Daniel Yablon ’19 will spend a year at the Office of the Solicitor General.
D.C. BOUND: Daniel Yablon ’19 will spend a year at the Office of the Solicitor General.

Fantastic Fellowship

Daniel Yablon ’19 recently nabbed a one-year Bristow Fellowship, one of the nation’s most coveted positions for recent law school graduates. Awarded annually by the U.S. Department of Justice, the fellowship enables top lawyers to spend a year working with the Office of the Solicitor General in Washington, D.C.

This year, Yablon and four other legal standouts will draft briefs opposing certiorari filed against the government in the U.S. Supreme Court, and prepare recommendations to the Solicitor General regarding authorization of government appeals in the lower courts.

They will also help prepare petitions for certiorari and briefs on the merits in Supreme Court cases, work on special projects, and help the Solicitor General and other staff lawyers prepare Supreme Court oral arguments.

Yablon has clerked for U.S. Court of Appeals Judges William Fletcher (Ninth Circuit) and David Tatel (District of Columbia Circuit), and for U.S. District Court Judge Alison Nathan (Southern District of New York).

National Impact

The Association of American Law Schools (AALS) kicked off 2022 by affirming Berkeley Law’s profound influence across the legal education landscape.

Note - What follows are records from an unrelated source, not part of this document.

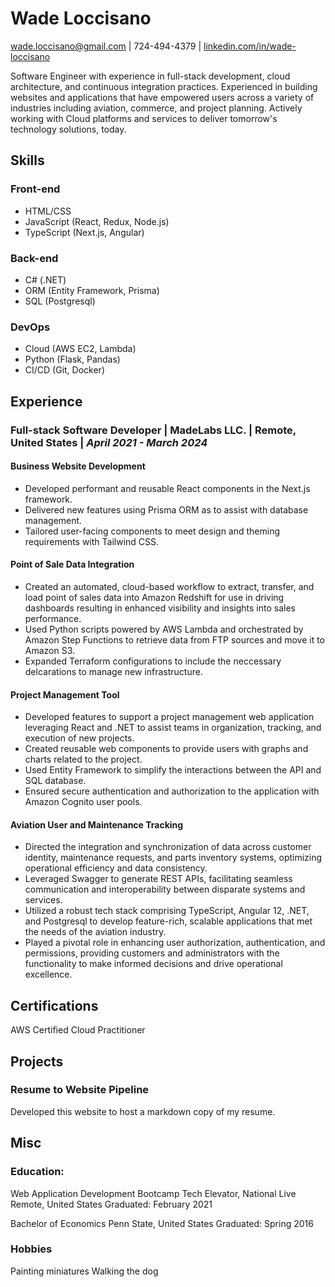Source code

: # Wade Loccisano

wade.loccisano@gmail.com | 724-494-4379 | [linkedin.com/in/wade-loccisano](https://linkedin.com/in/wade-loccisano)

<!-- ## About -->

Software Engineer with experience in full-stack development, cloud architecture, and continuous integration practices. Experienced in building websites and applications that have empowered users across a variety of industries including aviation, commerce, and project planning. Actively working with Cloud platforms and services to deliver tomorrow's technology solutions, today.

## Skills

### Front-end
- HTML/CSS
- JavaScript (React, Redux, Node.js)
- TypeScript (Next.js, Angular)

### Back-end
- C# (.NET)
- ORM (Entity Framework, Prisma)
- SQL (Postgresql)

### DevOps
- Cloud (AWS EC2, Lambda)
- Python (Flask, Pandas)
- CI/CD (Git, Docker)

## Experience

### **Full-stack Software Developer** | MadeLabs LLC. | Remote, United States | *April 2021 - March 2024*

#### Business Website Development
<!-- FrontEnd -->

<!-- **Technologies:** JavaScript, Next.js, React.js, Docker, AWS Elastic Container Service, Tailwind CSS, Prisma ORM -->

- Developed performant and reusable React components in the Next.js framework.
- Delivered new features using Prisma ORM as to assist with database management. 
- Tailored user-facing components to meet design and theming requirements with Tailwind CSS.

#### Point of Sale Data Integration
<!-- DevOps -->

<!-- **Technologies:** Python, AWS S3, AWS Step Functions, AWS Lambda, AWS Redshift, Terraform -->

- Created an automated, cloud-based workflow to extract, transfer, and load point of sales data into Amazon
Redshift for use in driving dashboards resulting in enhanced visibility and insights into sales performance.
- Used Python scripts powered by AWS Lambda and orchestrated by Amazon Step Functions to retrieve data from FTP sources and move it to Amazon S3.
- Expanded Terraform configurations to include the neccessary delcarations to manage new infrastructure. 

#### Project Management Tool
<!-- FrontEnd, BackEnd, DevOps -->

<!-- **Technologies:** JavaScript, React.js, .NET, Entity Framework, Amazon Web Services -->

- Developed features to support a project management web application leveraging React and .NET to assist
teams in organization, tracking, and execution of new projects.
- Created reusable web components to provide users with graphs and charts related to the project.
- Used Entity Framework to simplify the interactions between the API and SQL database.
- Ensured secure authentication and authorization to the application with Amazon Cognito user pools.

#### Aviation User and Maintenance Tracking
<!-- FrontEnd, BackEnd, DevOps -->

<!-- **Technologies:** TypeScript, Angular, .NET, Entity Framework, Amazon Web Services -->

- Directed the integration and synchronization of data across customer identity, maintenance requests, and parts inventory systems, optimizing operational efficiency and data consistency.
- Leveraged Swagger to generate REST APIs, facilitating seamless communication and interoperability between disparate systems and services.
- Utilized a robust tech stack comprising TypeScript, Angular 12, .NET, and Postgresql to develop feature-rich, scalable applications that met the needs of the aviation industry.
- Played a pivotal role in enhancing user authorization, authentication, and permissions, providing customers and administrators with the functionality to make informed decisions and drive operational excellence.

## Certifications

AWS Certified Cloud Practitioner
<!-- AWS Certified Solutions Architect - Associate -->

## Projects

### Resume to Website Pipeline

Developed this website to host a markdown copy of my resume.

## Misc

### Education:

Web Application Development Bootcamp
Tech Elevator, National Live Remote, United States
Graduated: February 2021

Bachelor of Economics
Penn State, United States
Graduated: Spring 2016

### Hobbies

Painting miniatures
Walking the dog
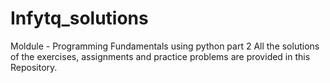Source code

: # Infytq_solutions
Moldule - Programming Fundamentals using python part 2
All the solutions of the exercises, assignments and practice problems are provided in this Repository.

Dean Erwin Chemerinsky began his one-year term as AALS president, Professor Emerita Eleanor Swift received the Evidence Section’s John Henry Wigmore Award for Lifetime Achievement, and the Section on Pro Bono and Public Service Opportunities chaired by Field Placement Director Sue Schechter was named co-section of the year.

Chemerinsky becomes the sixth AALS president from Berkeley Law, following Orrin McMurray, William Prosser, Sanford Kadish, Herma Hill Kay, and Rachel Moran. The theme for his presidency — how law schools can make a difference — reflects his belief in law schools’ “ability and obligation” to propel change, and that the need for it has never been greater.

Chemerinsky outlined several areas for consideration. They include adding and requiring classes on race and the law and topics such as climate change, urging focused scholarship on pressing societal issues and how to address them, and recruiting more students from underrepresented groups.

Swift, who had a remarkable 35-year career at Berkeley Law, became a top Evidence scholar, an exceptional teacher, and a powerful advocate for clinical education. Just the fifth woman on the school’s faculty, she continually mentored women in the classroom and within Evidence law.

“When I started in 1979, women Evidence professors were scarce and undervalued. Now there are many highly regarded women doing innovative teaching and scholarship that is deep and diverse,” Swift says. “Everyone is better off as a result.”

Schechter has been co-faculty director of Berkeley Law’s Pro Bono Program since 2009 (see The Power of Pro Bono). Her AALS section launched educational enrichment and law school collaboration projects to more strongly instill the importance of pro bono and public service in promoting the rule of law and securing America’s democracy.

— Andrew Cohen & Gwyneth K. Shaw

Professor Emerita Eleanor Swift, winner of the AALS Evidence Section John Henry Wigmore Award for Lifetime Achievement, has inspired many Berkeley Law colleagues — including Professor Andrew Bradt.
WELL REGARDED: Professor Emerita Eleanor Swift, winner of the AALS Evidence Section John Henry Wigmore Award for Lifetime Achievement, has inspired many Berkeley Law colleagues — including Professor Andrew Bradt. Photo by Jim Block

Redistricting with Data, Tenacity, and New Tools

The decennial process of adjusting California’s boundaries for elected offices rarely draws attention until the line-drawing process begins in earnest. But for Karin Mac Donald and her small but mighty team at Berkeley Law’s Statewide Database, it’s the source of constant effort.

The state’s official redistricting data repository processes information from the U.S. Census, California’s 58 registrars of voters, and other sources to fuel redistricting for city, state, and congressional offices. Tightly scripted state laws and the federal Voting Rights Act impose additional rules.

“Just a tiny bit of pressure if you’re the one-stop shop for every jurisdiction in California,” says Mac Donald, who directs the database.

Redistricting is always tricky, and 2021 presented more hurdles than usual. The Census Bureau released data late due to a protracted dispute over whether to count undocumented residents, and new guidelines were issued for where to place incarcerated people.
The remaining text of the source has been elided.